Mitte Januar überraschte EU-Wettbewerbskommissarin Neelie Kroes die Pharmabranche mit unangemeldeten Firmendurchsuchungen. Ihr Ziel ist es, mögliche Wettbewerbsverzerrungen - beruhend auf Kartellverstößen - zu enttarnen. Denn die EU glaubt an ein Marktkartell der Pharmaindustrie: Illegale Absprachen und ein Missbrauch marktbeherrschender Stellungen würden die Markteinführung preiswerterer Generika verhindern, meint man in Brüssel. Dr. Andrea Gruß befragte dazu Marc Besen, auf Kartellrecht spezialisierter Rechtsanwalt und Partner bei Clifford Chance in Düsseldorf.

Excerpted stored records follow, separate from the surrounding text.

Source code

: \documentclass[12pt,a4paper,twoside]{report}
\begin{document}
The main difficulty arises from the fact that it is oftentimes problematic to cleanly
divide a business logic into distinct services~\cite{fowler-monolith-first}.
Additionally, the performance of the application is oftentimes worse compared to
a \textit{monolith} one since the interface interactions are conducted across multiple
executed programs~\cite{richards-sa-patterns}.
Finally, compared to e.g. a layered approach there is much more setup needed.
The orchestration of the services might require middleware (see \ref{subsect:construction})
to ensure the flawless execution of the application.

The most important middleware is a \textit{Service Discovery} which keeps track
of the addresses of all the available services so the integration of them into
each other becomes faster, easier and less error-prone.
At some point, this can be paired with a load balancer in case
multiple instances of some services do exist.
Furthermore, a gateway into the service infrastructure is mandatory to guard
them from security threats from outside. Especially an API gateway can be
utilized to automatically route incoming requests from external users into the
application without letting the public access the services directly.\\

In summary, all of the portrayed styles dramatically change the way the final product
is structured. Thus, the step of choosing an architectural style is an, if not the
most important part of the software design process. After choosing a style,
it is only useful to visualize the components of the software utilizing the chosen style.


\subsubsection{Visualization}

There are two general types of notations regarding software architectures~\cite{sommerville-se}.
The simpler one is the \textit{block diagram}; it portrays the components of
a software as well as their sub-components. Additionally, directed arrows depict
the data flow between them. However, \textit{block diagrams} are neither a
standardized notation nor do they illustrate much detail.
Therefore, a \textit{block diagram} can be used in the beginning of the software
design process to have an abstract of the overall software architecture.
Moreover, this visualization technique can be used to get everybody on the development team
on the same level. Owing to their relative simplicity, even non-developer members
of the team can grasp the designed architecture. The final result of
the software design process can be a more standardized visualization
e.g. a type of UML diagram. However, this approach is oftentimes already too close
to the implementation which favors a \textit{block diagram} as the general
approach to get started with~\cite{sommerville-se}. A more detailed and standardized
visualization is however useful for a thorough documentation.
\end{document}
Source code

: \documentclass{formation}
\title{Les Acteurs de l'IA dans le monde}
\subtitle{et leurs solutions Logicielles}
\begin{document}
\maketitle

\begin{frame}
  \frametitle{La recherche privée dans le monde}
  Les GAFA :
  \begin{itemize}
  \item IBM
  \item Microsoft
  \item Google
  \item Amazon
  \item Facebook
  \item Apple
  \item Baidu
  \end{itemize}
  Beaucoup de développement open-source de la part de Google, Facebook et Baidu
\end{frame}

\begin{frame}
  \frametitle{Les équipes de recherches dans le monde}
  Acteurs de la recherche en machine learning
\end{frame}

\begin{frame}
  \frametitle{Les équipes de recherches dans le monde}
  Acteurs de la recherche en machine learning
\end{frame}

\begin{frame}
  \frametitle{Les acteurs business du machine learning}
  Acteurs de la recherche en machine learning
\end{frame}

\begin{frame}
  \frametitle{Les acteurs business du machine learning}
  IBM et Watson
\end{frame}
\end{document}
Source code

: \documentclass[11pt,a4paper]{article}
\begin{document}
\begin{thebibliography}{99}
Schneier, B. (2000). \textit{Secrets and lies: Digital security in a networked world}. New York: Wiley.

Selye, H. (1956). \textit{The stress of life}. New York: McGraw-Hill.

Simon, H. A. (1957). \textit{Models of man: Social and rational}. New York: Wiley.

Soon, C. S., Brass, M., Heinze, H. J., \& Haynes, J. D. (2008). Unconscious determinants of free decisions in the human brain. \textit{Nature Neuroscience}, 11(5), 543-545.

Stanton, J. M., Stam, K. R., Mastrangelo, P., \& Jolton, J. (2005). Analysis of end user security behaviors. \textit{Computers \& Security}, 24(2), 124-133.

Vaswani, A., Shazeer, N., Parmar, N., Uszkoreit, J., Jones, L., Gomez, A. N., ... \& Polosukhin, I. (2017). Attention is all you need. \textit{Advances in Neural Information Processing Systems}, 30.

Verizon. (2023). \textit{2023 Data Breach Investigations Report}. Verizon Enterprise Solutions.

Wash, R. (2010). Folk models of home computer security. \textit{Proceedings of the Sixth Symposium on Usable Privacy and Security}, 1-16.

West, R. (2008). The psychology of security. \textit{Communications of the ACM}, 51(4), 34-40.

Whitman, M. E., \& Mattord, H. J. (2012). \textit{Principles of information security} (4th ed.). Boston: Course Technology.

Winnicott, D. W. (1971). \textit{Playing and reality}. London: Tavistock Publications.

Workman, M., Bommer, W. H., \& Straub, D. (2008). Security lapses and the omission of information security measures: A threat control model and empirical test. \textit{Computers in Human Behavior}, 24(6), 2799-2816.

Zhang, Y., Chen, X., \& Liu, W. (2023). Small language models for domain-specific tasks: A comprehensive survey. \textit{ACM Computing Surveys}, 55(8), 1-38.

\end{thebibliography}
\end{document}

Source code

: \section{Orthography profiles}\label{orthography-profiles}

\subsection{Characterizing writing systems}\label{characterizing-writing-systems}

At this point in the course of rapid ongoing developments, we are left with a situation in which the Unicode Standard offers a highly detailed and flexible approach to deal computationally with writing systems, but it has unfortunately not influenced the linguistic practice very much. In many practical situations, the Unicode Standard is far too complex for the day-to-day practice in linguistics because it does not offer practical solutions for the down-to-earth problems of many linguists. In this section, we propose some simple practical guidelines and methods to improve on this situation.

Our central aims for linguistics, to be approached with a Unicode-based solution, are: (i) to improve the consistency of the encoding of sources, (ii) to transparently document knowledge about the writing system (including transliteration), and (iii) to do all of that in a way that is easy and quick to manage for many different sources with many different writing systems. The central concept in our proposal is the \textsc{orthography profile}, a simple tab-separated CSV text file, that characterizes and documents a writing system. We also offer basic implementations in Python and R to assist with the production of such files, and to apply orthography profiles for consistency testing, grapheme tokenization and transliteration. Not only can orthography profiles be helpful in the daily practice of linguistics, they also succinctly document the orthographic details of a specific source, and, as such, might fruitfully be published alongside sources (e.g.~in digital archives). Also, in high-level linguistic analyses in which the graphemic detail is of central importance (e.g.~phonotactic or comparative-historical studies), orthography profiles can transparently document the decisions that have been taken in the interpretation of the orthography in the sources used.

CHEManager: Mit welchen Verdachtsmomenten begründet die EU-Wettbewerbsbehörde den Start der Sektorenuntersuchung in der Pharmabranche?

M. Besen: Gemäß Artikel 17 der EG-Verordnung 1/2003 besitzt die Europäische Kommission grundsätzlich die Befugnis, Sektorenuntersuchungen durchzuführen. Dies erfordert kein konkretes Verdachtsmoment gegen ein Unternehmen. Eine Vermutung, dass der Wettbewerb in der EU in gewissen Sektoren eingeschränkt ist, genügt hingegen, um eine Untersuchung der betreffenden Branche einzuleiten.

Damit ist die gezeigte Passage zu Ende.